Le 25 mars 2024, le recourant a produit les copies des documents suivants: un ordre donné le 15 mars 2024 par l'Administration cantonale des impôts à l'Office des poursuites du district de l'Ouest lausannois de radier l'acte de défaut de biens dont le recourant faisait l'objet; une lettre du 3 février 2024 de la société de recouvrement EOS Suisse SA indiquant au recourant que son dossier était désormais clos; une convention de paiement passée avec la société de recouvrement paycoach, comprenant quarante-neuf échéances de 50 fr. et dont il ressort que le recourant avait déjà payé 50 fr. le 31 janvier 2024; un courrier adressé le 8 novembre 2023 au recourant par la société de recouvrement Intrum, par lequel elle le remercie pour ses paiements; une lettre adressée le 14 février 2024 par le recourant à l'ensemble de ses créanciers par laquelle il propose de régler 10% du montant dû à chacun d'eux en un paiement unique, en expliquant que ce montant est le maximum qu'il puisse offrir dans sa situation actuelle.
Dans sa réponse du 16 avril 2024, le SPOP (ci-après: l'autorité concernée) a conclu à la confirmation de la décision municipale. Il a constaté que – comme cela ressortait des documents produits le 25 mars 2024 – le recourant avait désormais entièrement remboursé sa dette envers le fisc et qu'il avait également remboursé d'autres dettes, mais que malgré ses efforts, les conditions prescrites par la loi n'étaient pas remplies. En effet, lorsque les autorités compétentes, aux niveaux communal et cantonal, avaient pris position, l'extrait des poursuites, daté du 7 octobre 2022, faisait encore état d'une poursuite de 781 fr. 90 et de onze actes de défaut de biens datant des cinq dernières années, pour un montant de 14'318 fr. 50, dont un acte de défaut de biens de nature fiscale (de 2'200 fr.). Par ailleurs, comme l'autorité intimée, le SPOP a relevé que l'art. 12 al. 2 LN ne trouvait pas application dans le cas du recourant. Il a souligné qu’en outre, les actes de défaut de biens du recourant ne se limitaient pas à la période durant laquelle sa maladie était survenue, à savoir de 2011 à 2017, qu’en effet, l'extrait du registre des poursuites faisait état de quarante-huit actes de défaut de biens au cours des vingt dernières années, pour un total de 103'396 fr. 45. Enfin, il a fait valoir qu'au vu des documents produits par le recourant le 25 mars 2024, le montant de ses dettes s'élevait à ce jour vraisemblablement à 12'118 fr. 50, ce qui représentait un frein à sa naturalisation.

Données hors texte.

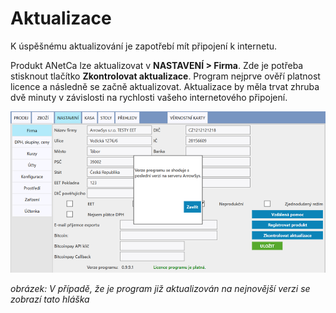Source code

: # Aktualizace

K úspěšnému aktualizování je zapotřebí mít připojení k internetu.

Produkt ANetCa lze aktualizovat v **NASTAVENÍ > Firma**. Zde je potřeba stisknout tlačítko **Zkontrolovat aktualizace**. Program nejprve ověří platnost licence a následně se začně aktualizovat. Aktualizace by měla trvat zhruba dvě minuty v závislosti na rychlosti vašeho internetového připojení.

![](img/update.png)

*obrázek: V případě, že je program již aktualizován na nejnovější verzi se zobrazí tato hláška*
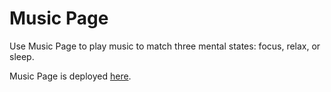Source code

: <h1>Music Page</h1>

<p>
Use Music Page to play music to match three mental states: focus, relax, or sleep.

Music Page is deployed <a target='blank' href='https://music-page-dun.vercel.app/'>here</a>.
</p>
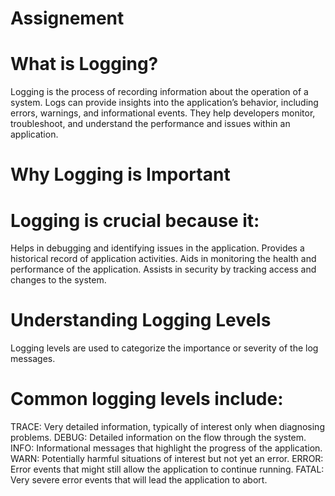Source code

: # Assignement

# What is Logging?
Logging is the process of recording information about the operation of a system.
Logs can provide insights into the application’s behavior, including errors, warnings, and informational events. 
They help developers monitor, troubleshoot, and understand the performance and issues within an application.


# Why Logging is Important
# Logging is crucial because it:

Helps in debugging and identifying issues in the application.
Provides a historical record of application activities.
Aids in monitoring the health and performance of the application.
Assists in security by tracking access and changes to the system.

#  Understanding Logging Levels
Logging levels are used to categorize the importance or severity of the log messages. 

# Common logging levels include:

TRACE: Very detailed information, typically of interest only when diagnosing problems.
DEBUG: Detailed information on the flow through the system.
INFO: Informational messages that highlight the progress of the application.
WARN: Potentially harmful situations of interest but not yet an error.
ERROR: Error events that might still allow the application to continue running.
FATAL: Very severe error events that will lead the application to abort.
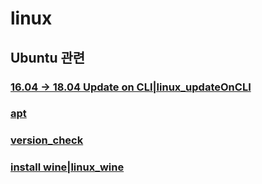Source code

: # linux 

## Ubuntu 관련 
### [16.04 -> 18.04 Update on CLI|linux_updateOnCLI](16.04-->-18.04-update-on-cli|linux_updateoncli.html)
### [apt](apt.html)
### [version_check](version_check.html)

### [install wine|linux_wine](install-wine|linux_wine.html)
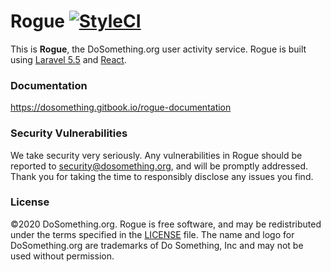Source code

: # Rogue [![StyleCI](https://styleci.io/repos/64166359/shield?style=flat-rounded)](https://styleci.io/repos/64166359)

This is **Rogue**, the DoSomething.org user activity service. Rogue is built using [Laravel 5.5](https://laravel.com/docs/5.5) and [React](http://reactjs.com).

### Documentation

https://dosomething.gitbook.io/rogue-documentation

### Security Vulnerabilities

We take security very seriously. Any vulnerabilities in Rogue should be reported to [security@dosomething.org](mailto:security@dosomething.org), and will be promptly addressed. Thank you for taking the time to responsibly disclose any issues you find.

### License

&copy;2020 DoSomething.org. Rogue is free software, and may be redistributed under the terms specified in the [LICENSE](https://github.com/DoSomething/rogue/blob/master/LICENSE) file. The name and logo for DoSomething.org are trademarks of Do Something, Inc and may not be used without permission.
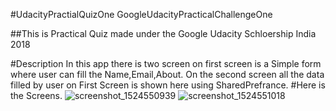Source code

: #UdacityPractialQuizOne
GoogleUdacityPracticalChallengeOne

##This is Practical Quiz made under the Google Udacity Schloership India 2018


#Description
In this app there is two screen on first screen is a Simple form where user can fill the Name,Email,About.
On the second screen all the data filled by user on First Screen is shown here using SharedPrefrance.
#Here is the Screens.
![screenshot_1524550939](https://user-images.githubusercontent.com/16113573/39180398-6082b03e-47d4-11e8-8f28-ec714af3d087.png)
![screenshot_1524551018](https://user-images.githubusercontent.com/16113573/39180400-60e6e5ea-47d4-11e8-8168-f693253bd89e.png)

Le recourant a répliqué le 7 mai 2024.
Le 17 mai 2024, l'autorité intimée a indiqué renoncer à déposer une réplique et se référer à ses déterminations.
Le 17 mai 2024, l'autorité concernée s'est référée à ses déterminations.
Considérant en droit:
1. Déposé dans le délai de trente jours fixé par l'art. 95 de la loi vaudoise du 28 octobre 2008 sur la procédure administrative (LPA-VD; BLV 173.36), le recours est intervenu en temps utile. Il respecte au surplus les conditions formelles énoncées à l’art. 79 LPA-VD.
2. Est litigieux le refus d'octroi de la bourgeoisie au recourant - ainsi qu'à sa fille mineure – au motif qu'il fait l'objet d'un arriéré d'impôt et d'actes de défaut de biens.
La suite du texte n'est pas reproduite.